Later, the festival-goers watched a selection of home movies from the collection of the Museum of Modern Art. For me, the highlight of these home movies was Charlie Chaplin capering half-naked in a little girl’s lace frock — you saw London, you saw France, you saw Charlie Chaplin’s underpants — in home movies at Pickfair, and, also, some stunningly gorgeous footage from the early 1930s of Serge Lifar of the Paris Opera Ballet dancing improvisationally on a rooftop. You may remember Serge Lifar not so much as a ballet impresario but as a Nazi collaborator. As I say, I do love art that helps us think about moral ambiguity.
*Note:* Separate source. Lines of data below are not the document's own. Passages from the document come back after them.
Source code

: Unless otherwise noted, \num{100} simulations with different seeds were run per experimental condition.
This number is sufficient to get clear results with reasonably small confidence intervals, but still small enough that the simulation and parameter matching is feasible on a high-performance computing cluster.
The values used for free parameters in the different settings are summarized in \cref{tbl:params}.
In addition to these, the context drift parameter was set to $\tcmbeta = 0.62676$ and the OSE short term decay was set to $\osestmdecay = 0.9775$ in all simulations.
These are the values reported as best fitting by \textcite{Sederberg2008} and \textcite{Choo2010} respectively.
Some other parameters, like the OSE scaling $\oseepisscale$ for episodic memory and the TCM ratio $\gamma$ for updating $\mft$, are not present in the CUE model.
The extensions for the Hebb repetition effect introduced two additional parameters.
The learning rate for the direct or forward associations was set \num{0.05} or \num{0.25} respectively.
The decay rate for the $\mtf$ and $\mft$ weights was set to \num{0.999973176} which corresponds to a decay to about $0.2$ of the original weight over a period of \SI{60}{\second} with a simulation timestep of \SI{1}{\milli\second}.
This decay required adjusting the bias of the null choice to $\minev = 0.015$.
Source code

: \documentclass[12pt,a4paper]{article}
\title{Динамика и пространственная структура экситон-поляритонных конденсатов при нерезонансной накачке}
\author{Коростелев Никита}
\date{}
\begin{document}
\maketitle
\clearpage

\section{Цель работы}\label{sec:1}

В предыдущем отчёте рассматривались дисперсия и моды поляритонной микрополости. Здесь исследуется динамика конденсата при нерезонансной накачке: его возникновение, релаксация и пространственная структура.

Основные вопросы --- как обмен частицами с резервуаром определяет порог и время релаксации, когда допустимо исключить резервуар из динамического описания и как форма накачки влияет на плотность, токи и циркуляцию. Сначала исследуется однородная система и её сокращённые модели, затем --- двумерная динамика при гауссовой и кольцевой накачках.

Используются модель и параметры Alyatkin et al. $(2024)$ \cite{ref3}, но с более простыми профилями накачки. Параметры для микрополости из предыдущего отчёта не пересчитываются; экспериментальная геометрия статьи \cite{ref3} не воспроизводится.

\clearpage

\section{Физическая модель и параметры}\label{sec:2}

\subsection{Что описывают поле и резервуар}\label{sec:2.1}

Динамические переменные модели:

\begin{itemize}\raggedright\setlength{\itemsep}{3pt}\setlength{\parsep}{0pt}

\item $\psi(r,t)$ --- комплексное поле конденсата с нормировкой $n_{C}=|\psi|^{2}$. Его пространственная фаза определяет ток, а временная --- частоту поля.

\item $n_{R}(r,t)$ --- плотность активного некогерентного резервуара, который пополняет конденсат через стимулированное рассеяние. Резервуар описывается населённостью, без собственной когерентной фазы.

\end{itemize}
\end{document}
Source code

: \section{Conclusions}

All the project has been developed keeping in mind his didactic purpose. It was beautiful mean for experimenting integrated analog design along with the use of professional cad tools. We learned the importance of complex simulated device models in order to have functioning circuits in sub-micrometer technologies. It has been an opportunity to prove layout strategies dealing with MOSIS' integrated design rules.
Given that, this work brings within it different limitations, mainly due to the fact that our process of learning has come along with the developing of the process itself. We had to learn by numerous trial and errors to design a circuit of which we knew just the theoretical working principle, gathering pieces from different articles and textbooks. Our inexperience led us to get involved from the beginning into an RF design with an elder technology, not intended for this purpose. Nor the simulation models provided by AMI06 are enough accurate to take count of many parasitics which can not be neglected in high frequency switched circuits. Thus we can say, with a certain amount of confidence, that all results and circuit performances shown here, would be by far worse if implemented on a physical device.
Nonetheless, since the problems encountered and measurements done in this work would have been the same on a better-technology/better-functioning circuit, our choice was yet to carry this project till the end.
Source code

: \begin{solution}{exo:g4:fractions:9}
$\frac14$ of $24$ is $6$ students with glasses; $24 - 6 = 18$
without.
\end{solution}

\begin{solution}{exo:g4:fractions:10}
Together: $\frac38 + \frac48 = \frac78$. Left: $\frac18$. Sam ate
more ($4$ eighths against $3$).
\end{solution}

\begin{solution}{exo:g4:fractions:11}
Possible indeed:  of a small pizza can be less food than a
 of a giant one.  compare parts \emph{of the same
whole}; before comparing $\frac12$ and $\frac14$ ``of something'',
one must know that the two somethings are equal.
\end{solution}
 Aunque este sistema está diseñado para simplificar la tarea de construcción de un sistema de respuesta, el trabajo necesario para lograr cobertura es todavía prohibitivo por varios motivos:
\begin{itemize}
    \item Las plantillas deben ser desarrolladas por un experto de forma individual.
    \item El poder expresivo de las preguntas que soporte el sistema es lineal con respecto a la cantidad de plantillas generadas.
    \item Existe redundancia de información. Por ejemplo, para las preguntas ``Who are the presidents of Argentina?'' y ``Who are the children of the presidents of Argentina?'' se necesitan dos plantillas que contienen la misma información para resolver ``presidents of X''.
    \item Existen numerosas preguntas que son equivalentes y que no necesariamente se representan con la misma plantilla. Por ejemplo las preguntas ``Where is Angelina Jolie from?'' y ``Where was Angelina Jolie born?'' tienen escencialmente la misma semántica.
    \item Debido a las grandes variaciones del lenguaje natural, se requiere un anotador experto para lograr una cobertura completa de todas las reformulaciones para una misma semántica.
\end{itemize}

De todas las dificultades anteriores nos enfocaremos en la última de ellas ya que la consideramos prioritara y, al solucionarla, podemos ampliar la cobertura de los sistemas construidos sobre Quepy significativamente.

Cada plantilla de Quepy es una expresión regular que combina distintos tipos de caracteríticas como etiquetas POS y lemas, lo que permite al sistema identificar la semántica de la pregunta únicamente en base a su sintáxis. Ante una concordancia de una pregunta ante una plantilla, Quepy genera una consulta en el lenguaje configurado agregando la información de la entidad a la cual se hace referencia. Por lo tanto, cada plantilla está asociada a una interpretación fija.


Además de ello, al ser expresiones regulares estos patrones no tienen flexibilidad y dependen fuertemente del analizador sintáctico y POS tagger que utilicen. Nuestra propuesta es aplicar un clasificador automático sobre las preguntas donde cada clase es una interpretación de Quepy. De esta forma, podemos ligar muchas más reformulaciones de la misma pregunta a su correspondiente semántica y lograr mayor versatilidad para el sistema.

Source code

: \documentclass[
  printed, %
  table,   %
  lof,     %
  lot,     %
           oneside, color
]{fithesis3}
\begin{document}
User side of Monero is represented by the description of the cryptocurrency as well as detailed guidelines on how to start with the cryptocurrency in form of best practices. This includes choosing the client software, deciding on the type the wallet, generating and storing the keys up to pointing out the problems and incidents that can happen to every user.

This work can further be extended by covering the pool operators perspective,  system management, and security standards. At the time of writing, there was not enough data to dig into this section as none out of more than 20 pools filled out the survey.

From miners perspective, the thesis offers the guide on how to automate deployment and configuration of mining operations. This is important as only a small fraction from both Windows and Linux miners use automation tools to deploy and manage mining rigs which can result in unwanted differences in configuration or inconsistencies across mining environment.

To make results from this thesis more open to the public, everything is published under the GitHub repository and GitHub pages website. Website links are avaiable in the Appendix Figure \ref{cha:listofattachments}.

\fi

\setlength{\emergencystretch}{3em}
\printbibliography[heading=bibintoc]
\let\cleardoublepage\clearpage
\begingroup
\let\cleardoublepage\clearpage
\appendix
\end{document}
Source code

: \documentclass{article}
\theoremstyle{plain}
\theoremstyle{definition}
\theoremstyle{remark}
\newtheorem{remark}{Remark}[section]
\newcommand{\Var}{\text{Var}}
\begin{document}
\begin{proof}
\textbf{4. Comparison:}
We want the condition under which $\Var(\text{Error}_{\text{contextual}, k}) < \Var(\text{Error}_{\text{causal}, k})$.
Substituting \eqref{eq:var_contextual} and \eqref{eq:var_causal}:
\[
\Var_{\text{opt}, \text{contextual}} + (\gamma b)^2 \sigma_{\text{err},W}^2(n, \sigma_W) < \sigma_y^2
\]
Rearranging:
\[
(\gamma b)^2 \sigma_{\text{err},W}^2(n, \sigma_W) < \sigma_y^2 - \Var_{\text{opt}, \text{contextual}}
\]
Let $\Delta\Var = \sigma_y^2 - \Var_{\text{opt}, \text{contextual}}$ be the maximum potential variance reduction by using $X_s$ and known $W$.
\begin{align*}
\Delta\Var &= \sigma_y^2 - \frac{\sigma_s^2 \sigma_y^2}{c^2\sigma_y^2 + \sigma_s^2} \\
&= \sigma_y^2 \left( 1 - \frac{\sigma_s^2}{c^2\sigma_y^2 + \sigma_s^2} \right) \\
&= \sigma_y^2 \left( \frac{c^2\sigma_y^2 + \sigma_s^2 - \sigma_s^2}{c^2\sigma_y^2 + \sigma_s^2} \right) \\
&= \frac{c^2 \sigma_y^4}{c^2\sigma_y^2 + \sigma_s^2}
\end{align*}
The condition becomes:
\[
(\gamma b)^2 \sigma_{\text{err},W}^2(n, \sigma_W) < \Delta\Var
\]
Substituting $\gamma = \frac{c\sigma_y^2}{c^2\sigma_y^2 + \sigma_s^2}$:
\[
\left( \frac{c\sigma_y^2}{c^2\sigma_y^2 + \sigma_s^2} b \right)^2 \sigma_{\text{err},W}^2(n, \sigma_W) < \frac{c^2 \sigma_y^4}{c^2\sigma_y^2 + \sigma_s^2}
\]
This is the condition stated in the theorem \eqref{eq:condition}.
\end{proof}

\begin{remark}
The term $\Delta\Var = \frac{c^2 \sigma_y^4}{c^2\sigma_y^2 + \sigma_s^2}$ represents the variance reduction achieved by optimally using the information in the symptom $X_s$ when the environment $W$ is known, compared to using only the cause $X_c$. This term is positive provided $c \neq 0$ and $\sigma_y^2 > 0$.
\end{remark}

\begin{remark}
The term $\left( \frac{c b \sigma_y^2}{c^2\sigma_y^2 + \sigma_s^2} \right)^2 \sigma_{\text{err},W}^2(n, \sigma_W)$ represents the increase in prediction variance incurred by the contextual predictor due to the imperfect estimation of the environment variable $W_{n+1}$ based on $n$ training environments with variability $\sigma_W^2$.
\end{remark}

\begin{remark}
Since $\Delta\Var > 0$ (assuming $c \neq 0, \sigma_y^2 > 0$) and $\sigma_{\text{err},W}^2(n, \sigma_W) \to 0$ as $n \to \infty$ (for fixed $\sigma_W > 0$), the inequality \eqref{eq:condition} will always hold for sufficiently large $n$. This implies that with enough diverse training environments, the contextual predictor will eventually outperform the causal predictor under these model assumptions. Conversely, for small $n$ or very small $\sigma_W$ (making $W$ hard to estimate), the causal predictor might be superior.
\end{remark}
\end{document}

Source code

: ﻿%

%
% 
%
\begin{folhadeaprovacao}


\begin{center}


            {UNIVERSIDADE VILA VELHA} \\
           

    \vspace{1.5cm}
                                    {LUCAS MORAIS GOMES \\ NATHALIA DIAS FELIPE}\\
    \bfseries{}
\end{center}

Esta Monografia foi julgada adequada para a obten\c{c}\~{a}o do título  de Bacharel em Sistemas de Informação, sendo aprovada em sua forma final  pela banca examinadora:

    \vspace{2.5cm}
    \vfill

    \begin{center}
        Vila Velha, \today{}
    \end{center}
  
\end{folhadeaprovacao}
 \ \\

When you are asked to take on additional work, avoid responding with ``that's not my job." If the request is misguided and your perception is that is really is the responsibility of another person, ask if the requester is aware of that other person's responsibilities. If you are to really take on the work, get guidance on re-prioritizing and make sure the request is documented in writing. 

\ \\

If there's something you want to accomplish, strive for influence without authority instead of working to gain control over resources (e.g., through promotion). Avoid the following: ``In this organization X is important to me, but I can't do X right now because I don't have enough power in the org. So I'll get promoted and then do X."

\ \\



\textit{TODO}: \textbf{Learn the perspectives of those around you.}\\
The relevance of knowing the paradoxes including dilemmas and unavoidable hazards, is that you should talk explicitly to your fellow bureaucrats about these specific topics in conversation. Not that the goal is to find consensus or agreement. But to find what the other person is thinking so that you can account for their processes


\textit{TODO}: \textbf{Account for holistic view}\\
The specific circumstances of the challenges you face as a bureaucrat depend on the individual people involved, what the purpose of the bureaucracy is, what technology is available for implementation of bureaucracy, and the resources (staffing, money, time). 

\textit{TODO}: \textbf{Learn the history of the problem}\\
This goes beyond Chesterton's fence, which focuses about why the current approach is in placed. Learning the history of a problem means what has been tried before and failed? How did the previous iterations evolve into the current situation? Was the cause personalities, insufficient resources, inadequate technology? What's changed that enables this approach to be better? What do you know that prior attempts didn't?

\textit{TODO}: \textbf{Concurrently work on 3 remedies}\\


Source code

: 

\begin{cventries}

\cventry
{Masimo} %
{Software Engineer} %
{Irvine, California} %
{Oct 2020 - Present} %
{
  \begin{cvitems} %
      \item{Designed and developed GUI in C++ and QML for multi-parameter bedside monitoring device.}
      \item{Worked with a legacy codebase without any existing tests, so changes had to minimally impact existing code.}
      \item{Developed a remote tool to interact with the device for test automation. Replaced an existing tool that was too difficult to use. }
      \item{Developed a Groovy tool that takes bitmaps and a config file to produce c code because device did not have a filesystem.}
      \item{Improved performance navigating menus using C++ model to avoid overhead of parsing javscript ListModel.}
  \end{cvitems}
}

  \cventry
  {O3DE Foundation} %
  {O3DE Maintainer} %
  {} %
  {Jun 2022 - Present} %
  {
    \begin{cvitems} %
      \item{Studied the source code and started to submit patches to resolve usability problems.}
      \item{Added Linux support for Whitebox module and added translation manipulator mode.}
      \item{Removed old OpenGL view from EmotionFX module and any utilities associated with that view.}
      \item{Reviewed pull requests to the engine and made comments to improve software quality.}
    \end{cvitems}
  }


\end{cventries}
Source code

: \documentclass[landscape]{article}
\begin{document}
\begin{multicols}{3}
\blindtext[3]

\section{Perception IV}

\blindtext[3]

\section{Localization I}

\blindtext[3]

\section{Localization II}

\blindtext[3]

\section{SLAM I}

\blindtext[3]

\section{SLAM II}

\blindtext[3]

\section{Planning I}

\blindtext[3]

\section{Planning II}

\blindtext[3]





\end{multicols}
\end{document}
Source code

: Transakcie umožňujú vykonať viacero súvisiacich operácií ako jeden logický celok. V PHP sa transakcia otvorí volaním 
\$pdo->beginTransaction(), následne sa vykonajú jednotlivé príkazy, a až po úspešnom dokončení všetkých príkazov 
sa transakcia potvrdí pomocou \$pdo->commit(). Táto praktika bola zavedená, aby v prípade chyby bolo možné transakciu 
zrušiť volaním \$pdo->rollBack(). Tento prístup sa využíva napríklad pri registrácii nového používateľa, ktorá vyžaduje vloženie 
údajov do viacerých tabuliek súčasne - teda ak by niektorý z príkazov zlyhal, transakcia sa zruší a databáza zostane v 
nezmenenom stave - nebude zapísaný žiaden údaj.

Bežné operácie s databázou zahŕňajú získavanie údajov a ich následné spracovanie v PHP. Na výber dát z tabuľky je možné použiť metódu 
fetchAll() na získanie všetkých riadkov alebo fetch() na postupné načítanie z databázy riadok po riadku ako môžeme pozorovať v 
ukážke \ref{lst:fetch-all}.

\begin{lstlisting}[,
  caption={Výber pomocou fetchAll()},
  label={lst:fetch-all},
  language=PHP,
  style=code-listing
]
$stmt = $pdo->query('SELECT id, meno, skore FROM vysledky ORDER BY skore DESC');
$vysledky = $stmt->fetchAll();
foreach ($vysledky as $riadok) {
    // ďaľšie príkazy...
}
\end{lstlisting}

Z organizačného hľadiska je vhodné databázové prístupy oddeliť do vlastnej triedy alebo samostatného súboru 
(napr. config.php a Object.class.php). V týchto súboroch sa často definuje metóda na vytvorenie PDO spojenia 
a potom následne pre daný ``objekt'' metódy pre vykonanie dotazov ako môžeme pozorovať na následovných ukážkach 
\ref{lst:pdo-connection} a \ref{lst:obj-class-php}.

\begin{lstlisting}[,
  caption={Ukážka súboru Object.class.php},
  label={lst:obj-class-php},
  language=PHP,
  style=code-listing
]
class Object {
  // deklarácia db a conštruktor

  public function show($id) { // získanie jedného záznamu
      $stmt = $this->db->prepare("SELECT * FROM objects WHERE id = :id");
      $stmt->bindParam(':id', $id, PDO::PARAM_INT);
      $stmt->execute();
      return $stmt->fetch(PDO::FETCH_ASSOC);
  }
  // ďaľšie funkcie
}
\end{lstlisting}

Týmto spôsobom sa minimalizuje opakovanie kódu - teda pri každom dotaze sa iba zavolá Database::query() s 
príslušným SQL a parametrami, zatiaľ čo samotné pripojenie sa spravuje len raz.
Everyone in the audience at the Preservation Festival seemed to know one another by first name. There was much backtalk to the presenters at the podium and vocal commentary about what was unfolding on the screen. My kind of movie people. I love it when the audience talks back to the screen. One of my all-time favorite cinema experiences — up there with witnessing the famous triptych screening of the 1927 silent “Napoleon” at Radio City with a live orchestra when I was 13, and the “world premiere engagement” opening night of “A Room With a View” at the Paris on Fifth Avenue on March 7, 1986 — was seeing “Christmas With the Kranks” at the Regal on Court Street in Brooklyn, a nonstop audience riot, with more hoots of comedy in the seats and aisles than on the screen. Movie back chat should be in the American Constitution. Frank O’Hara would agree: Don’t shush me.
I’m going to be lowering my head and ducking into the cinema this holiday season to see “Moana 2”; “The Return,” with Ralph Fiennes as Odysseus returning to Ithaca (!); “The Count of Monte Cristo”; “Elephant Steps”; “Nosferatu”; “The Damned,” which is an Italian-produced drama about the American Civil War to which I say heck, yes, and “A Complete Unknown,” the Bob Dylan biopic, though I can already anticipate that “A Complete Unknown” will involve a lot of audible backtalk from me that will annoy the London-France-pants off friends seated near me. I’m a Timothee Chalamet dissenter. And I can do without “Wicked.” I never liked that one-tune musical in the first place.
Meanwhile, if you linger out on the street, you can hear the calliope as it pipes out a sinister, reedy rendition of “Let Me Call You Sweetheart.”
Can you hear it?
The Trump administration would like to replace the entire Department of Education with obedient Christian-nationalist ideologues, not just because Trump would prefer that the epic, 400-year sweep of American racism wasn’t discussed in American history class but because he resents anyone who knows what the words “miter” and “calliope” mean or remembers who Odysseus was. Education is a class crime. (Does this new anti-intellectualism ring any bells? I direct this question to those of you who weren’t napping in history class. Hint, hint: Watch “Farewell My Concubine.”)
Mind your step, you readers, you eggheads.
Take cover, you “Napoleon” watchers. The ringmaster cometh.